Segment Start: Records shown
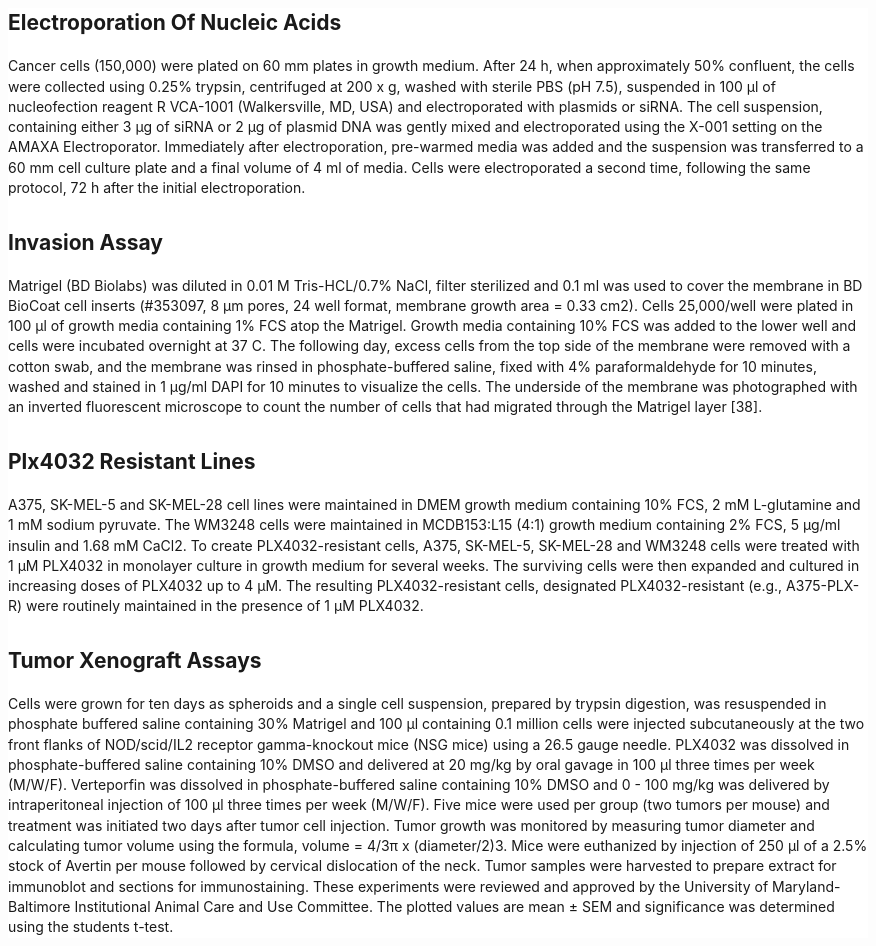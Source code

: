 ## Electroporation Of Nucleic Acids

Cancer cells (150,000) were plated on 60 mm plates in growth medium. After 24 h, when approximately 50% confluent, the cells were collected using 0.25% trypsin, centrifuged at 200 x g, washed with sterile PBS (pH 7.5), suspended in 100 μl of nucleofection reagent R VCA-1001 (Walkersville, MD, USA) and electroporated with plasmids or siRNA. The cell suspension, containing either 3 μg of siRNA or 2 μg of plasmid DNA was gently mixed and electroporated using the X-001 setting on the AMAXA Electroporator. Immediately after electroporation, pre-warmed media was added and the suspension was transferred to a 60 mm cell culture plate and a final volume of 4 ml of media. Cells were electroporated a second time, following the same protocol, 72 h after the initial electroporation.

## Invasion Assay

Matrigel (BD Biolabs) was diluted in 0.01 M Tris-HCL/0.7% NaCl, filter sterilized and 0.1 ml was used to cover the membrane in BD BioCoat cell inserts (#353097, 8 μm pores, 24 well format, membrane growth area = 0.33 cm2). Cells 25,000/well were plated in 100 μl of growth media containing 1% FCS atop the Matrigel. Growth media containing 10% FCS was added to the lower well and cells were incubated overnight at 37 C. The following day, excess cells from the top side of the membrane were removed with a cotton swab, and the membrane was rinsed in phosphate-buffered saline, fixed with 4% paraformaldehyde for 10 minutes, washed and stained in 1 μg/ml DAPI for 10 minutes to visualize the cells. The underside of the membrane was photographed with an inverted fluorescent microscope to count the number of cells that had migrated through the Matrigel layer [38].

## Plx4032 Resistant Lines

A375, SK-MEL-5 and SK-MEL-28 cell lines were maintained in DMEM growth medium containing 10% FCS, 2 mM L-glutamine and 1 mM sodium pyruvate. The WM3248 cells were maintained in MCDB153:L15 (4:1) growth medium containing 2% FCS, 5 μg/ml insulin and 1.68 mM CaCl2. To create PLX4032-resistant cells, A375, SK-MEL-5, SK-MEL-28 and WM3248 cells were treated with 1 μM PLX4032 in monolayer culture in growth medium for several weeks. The surviving cells were then expanded and cultured in increasing doses of PLX4032 up to 4 μM. The resulting PLX4032-resistant cells, designated PLX4032-resistant (e.g., A375-PLX-R) were routinely maintained in the presence of 1 μM PLX4032.

## Tumor Xenograft Assays

Cells were grown for ten days as spheroids and a single cell suspension, prepared by trypsin digestion, was resuspended in phosphate buffered saline containing 30% Matrigel and 100 μl containing 0.1 million cells were injected subcutaneously at the two front flanks of NOD/scid/IL2 receptor gamma-knockout mice (NSG mice) using a 26.5 gauge needle. PLX4032 was dissolved in phosphate-buffered saline containing 10% DMSO and delivered at 20 mg/kg by oral gavage in 100 μl three times per week (M/W/F). Verteporfin was dissolved in phosphate-buffered saline containing 10% DMSO and 0 - 100 mg/kg was delivered by intraperitoneal injection of 100 μl three times per week (M/W/F). Five mice were used per group (two tumors per mouse) and treatment was initiated two days after tumor cell injection. Tumor growth was monitored by measuring tumor diameter and calculating tumor volume using the formula, volume = 4/3π x (diameter/2)3. Mice were euthanized by injection of 250 μl of a 2.5% stock of Avertin per mouse followed by cervical dislocation of the neck. Tumor samples were harvested to prepare extract for immunoblot and sections for immunostaining. These experiments were reviewed and approved by the University of Maryland-Baltimore Institutional Animal Care and Use Committee. The plotted values are mean ± SEM and significance was determined using the students t-test.

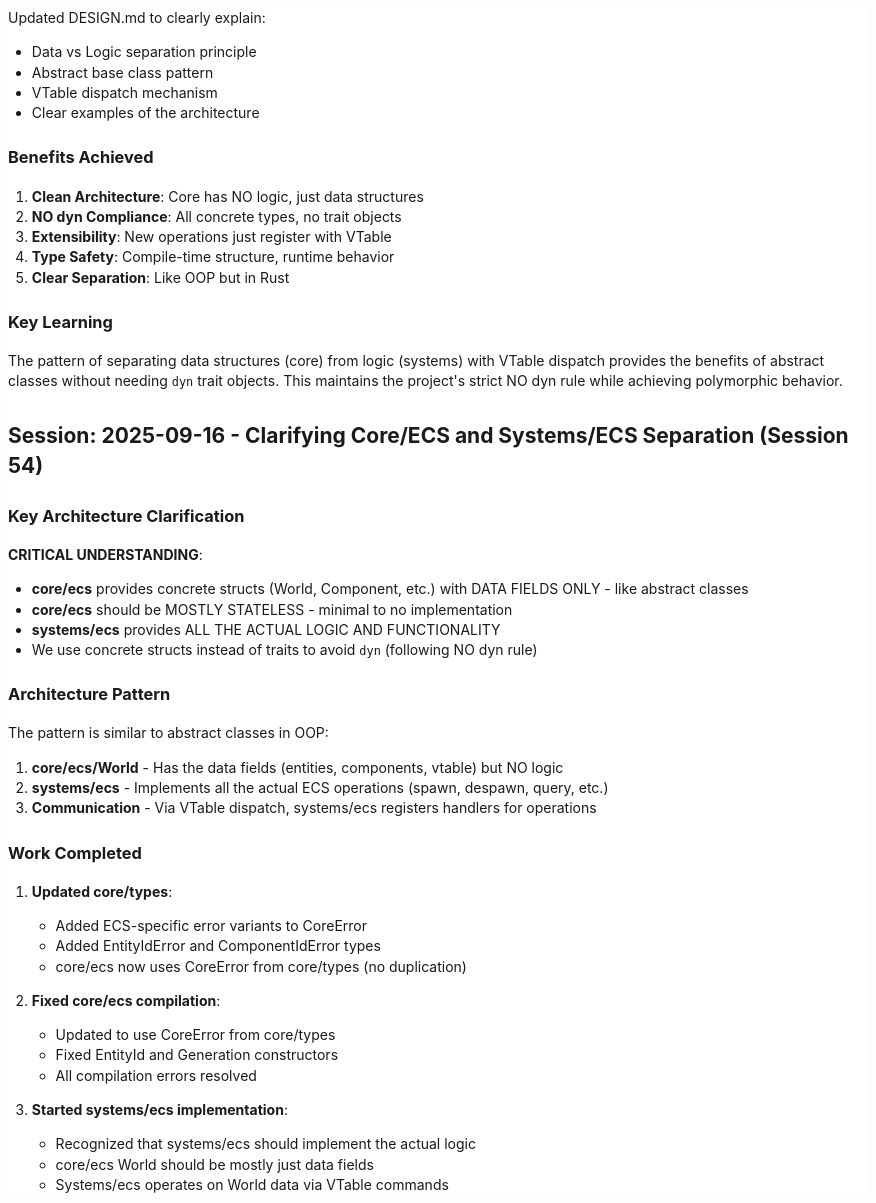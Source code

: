 Updated DESIGN.md to clearly explain:
- Data vs Logic separation principle
- Abstract base class pattern
- VTable dispatch mechanism
- Clear examples of the architecture

### Benefits Achieved

1. **Clean Architecture**: Core has NO logic, just data structures
2. **NO dyn Compliance**: All concrete types, no trait objects
3. **Extensibility**: New operations just register with VTable
4. **Type Safety**: Compile-time structure, runtime behavior
5. **Clear Separation**: Like OOP but in Rust

### Key Learning

The pattern of separating data structures (core) from logic (systems) with VTable dispatch provides the benefits of abstract classes without needing `dyn` trait objects. This maintains the project's strict NO dyn rule while achieving polymorphic behavior.

## Session: 2025-09-16 - Clarifying Core/ECS and Systems/ECS Separation (Session 54)

### Key Architecture Clarification

**CRITICAL UNDERSTANDING**: 
- **core/ecs** provides concrete structs (World, Component, etc.) with DATA FIELDS ONLY - like abstract classes
- **core/ecs** should be MOSTLY STATELESS - minimal to no implementation
- **systems/ecs** provides ALL THE ACTUAL LOGIC AND FUNCTIONALITY
- We use concrete structs instead of traits to avoid `dyn` (following NO dyn rule)

### Architecture Pattern

The pattern is similar to abstract classes in OOP:
1. **core/ecs/World** - Has the data fields (entities, components, vtable) but NO logic
2. **systems/ecs** - Implements all the actual ECS operations (spawn, despawn, query, etc.)
3. **Communication** - Via VTable dispatch, systems/ecs registers handlers for operations

### Work Completed

1. **Updated core/types**:
   - Added ECS-specific error variants to CoreError
   - Added EntityIdError and ComponentIdError types
   - core/ecs now uses CoreError from core/types (no duplication)

2. **Fixed core/ecs compilation**:
   - Updated to use CoreError from core/types
   - Fixed EntityId and Generation constructors
   - All compilation errors resolved

3. **Started systems/ecs implementation**:
   - Recognized that systems/ecs should implement the actual logic
   - core/ecs World should be mostly just data fields
   - Systems/ecs operates on World data via VTable commands
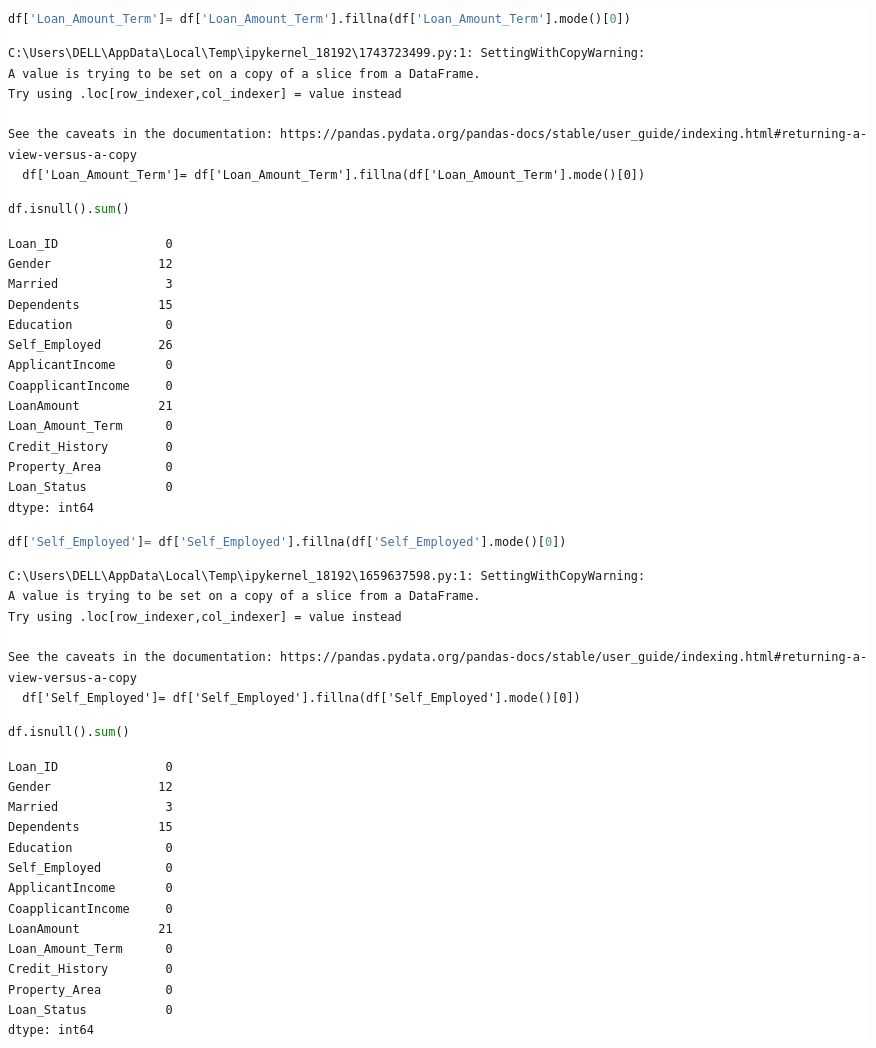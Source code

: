 
```python
df['Loan_Amount_Term']= df['Loan_Amount_Term'].fillna(df['Loan_Amount_Term'].mode()[0])
```

    C:\Users\DELL\AppData\Local\Temp\ipykernel_18192\1743723499.py:1: SettingWithCopyWarning: 
    A value is trying to be set on a copy of a slice from a DataFrame.
    Try using .loc[row_indexer,col_indexer] = value instead
    
    See the caveats in the documentation: https://pandas.pydata.org/pandas-docs/stable/user_guide/indexing.html#returning-a-view-versus-a-copy
      df['Loan_Amount_Term']= df['Loan_Amount_Term'].fillna(df['Loan_Amount_Term'].mode()[0])
    


```python
df.isnull().sum()
```




    Loan_ID               0
    Gender               12
    Married               3
    Dependents           15
    Education             0
    Self_Employed        26
    ApplicantIncome       0
    CoapplicantIncome     0
    LoanAmount           21
    Loan_Amount_Term      0
    Credit_History        0
    Property_Area         0
    Loan_Status           0
    dtype: int64




```python
df['Self_Employed']= df['Self_Employed'].fillna(df['Self_Employed'].mode()[0])
```

    C:\Users\DELL\AppData\Local\Temp\ipykernel_18192\1659637598.py:1: SettingWithCopyWarning: 
    A value is trying to be set on a copy of a slice from a DataFrame.
    Try using .loc[row_indexer,col_indexer] = value instead
    
    See the caveats in the documentation: https://pandas.pydata.org/pandas-docs/stable/user_guide/indexing.html#returning-a-view-versus-a-copy
      df['Self_Employed']= df['Self_Employed'].fillna(df['Self_Employed'].mode()[0])
    


```python
df.isnull().sum()
```




    Loan_ID               0
    Gender               12
    Married               3
    Dependents           15
    Education             0
    Self_Employed         0
    ApplicantIncome       0
    CoapplicantIncome     0
    LoanAmount           21
    Loan_Amount_Term      0
    Credit_History        0
    Property_Area         0
    Loan_Status           0
    dtype: int64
Segment End: Records shown
The reply should hold only the lines from the first line of the records above through the line containing "## Plx4032 Resistant Lines", copied exactly and without pictures.

Source code

: ## Electroporation Of Nucleic Acids

Cancer cells (150,000) were plated on 60 mm plates in growth medium. After 24 h, when approximately 50% confluent, the cells were collected using 0.25% trypsin, centrifuged at 200 x g, washed with sterile PBS (pH 7.5), suspended in 100 μl of nucleofection reagent R VCA-1001 (Walkersville, MD, USA) and electroporated with plasmids or siRNA. The cell suspension, containing either 3 μg of siRNA or 2 μg of plasmid DNA was gently mixed and electroporated using the X-001 setting on the AMAXA Electroporator. Immediately after electroporation, pre-warmed media was added and the suspension was transferred to a 60 mm cell culture plate and a final volume of 4 ml of media. Cells were electroporated a second time, following the same protocol, 72 h after the initial electroporation.

## Invasion Assay

Matrigel (BD Biolabs) was diluted in 0.01 M Tris-HCL/0.7% NaCl, filter sterilized and 0.1 ml was used to cover the membrane in BD BioCoat cell inserts (#353097, 8 μm pores, 24 well format, membrane growth area = 0.33 cm2). Cells 25,000/well were plated in 100 μl of growth media containing 1% FCS atop the Matrigel. Growth media containing 10% FCS was added to the lower well and cells were incubated overnight at 37 C. The following day, excess cells from the top side of the membrane were removed with a cotton swab, and the membrane was rinsed in phosphate-buffered saline, fixed with 4% paraformaldehyde for 10 minutes, washed and stained in 1 μg/ml DAPI for 10 minutes to visualize the cells. The underside of the membrane was photographed with an inverted fluorescent microscope to count the number of cells that had migrated through the Matrigel layer [38].

## Plx4032 Resistant Lines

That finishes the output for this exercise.